(Source texts of formatted documents)
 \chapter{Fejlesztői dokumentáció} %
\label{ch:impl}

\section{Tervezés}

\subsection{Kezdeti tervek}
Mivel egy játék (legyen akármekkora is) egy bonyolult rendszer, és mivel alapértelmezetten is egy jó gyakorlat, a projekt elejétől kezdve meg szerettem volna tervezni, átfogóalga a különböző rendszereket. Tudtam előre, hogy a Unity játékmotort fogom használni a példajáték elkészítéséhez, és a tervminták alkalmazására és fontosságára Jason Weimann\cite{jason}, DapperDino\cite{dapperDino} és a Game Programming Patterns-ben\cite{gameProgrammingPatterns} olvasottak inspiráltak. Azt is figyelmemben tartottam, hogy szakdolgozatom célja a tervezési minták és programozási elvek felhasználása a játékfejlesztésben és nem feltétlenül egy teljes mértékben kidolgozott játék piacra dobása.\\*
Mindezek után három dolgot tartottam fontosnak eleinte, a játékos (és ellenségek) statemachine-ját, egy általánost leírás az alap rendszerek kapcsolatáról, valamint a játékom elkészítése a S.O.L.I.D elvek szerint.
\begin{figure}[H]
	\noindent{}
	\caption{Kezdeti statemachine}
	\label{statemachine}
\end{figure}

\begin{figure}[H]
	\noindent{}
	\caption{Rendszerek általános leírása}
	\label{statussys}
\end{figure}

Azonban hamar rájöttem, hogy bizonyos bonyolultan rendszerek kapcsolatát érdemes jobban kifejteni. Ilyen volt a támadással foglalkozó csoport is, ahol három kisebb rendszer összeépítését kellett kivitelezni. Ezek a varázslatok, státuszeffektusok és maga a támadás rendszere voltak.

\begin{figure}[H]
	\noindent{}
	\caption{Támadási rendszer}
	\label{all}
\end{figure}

...

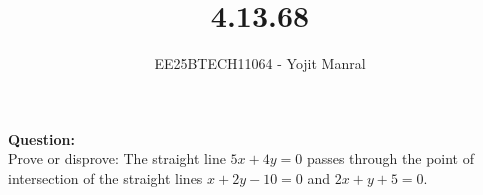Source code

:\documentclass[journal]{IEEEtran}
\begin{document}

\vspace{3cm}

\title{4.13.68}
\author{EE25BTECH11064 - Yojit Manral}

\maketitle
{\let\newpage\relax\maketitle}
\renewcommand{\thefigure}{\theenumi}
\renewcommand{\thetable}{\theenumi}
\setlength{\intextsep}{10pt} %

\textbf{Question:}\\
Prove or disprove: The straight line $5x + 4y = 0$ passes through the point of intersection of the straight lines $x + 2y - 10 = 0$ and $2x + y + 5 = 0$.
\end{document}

### Directions
Each line of the data that contains "renewcommand" belongs in the answer.

### Reply to the exercise
\renewcommand{\thefigure}{\theenumi}
\renewcommand{\thetable}{\theenumi}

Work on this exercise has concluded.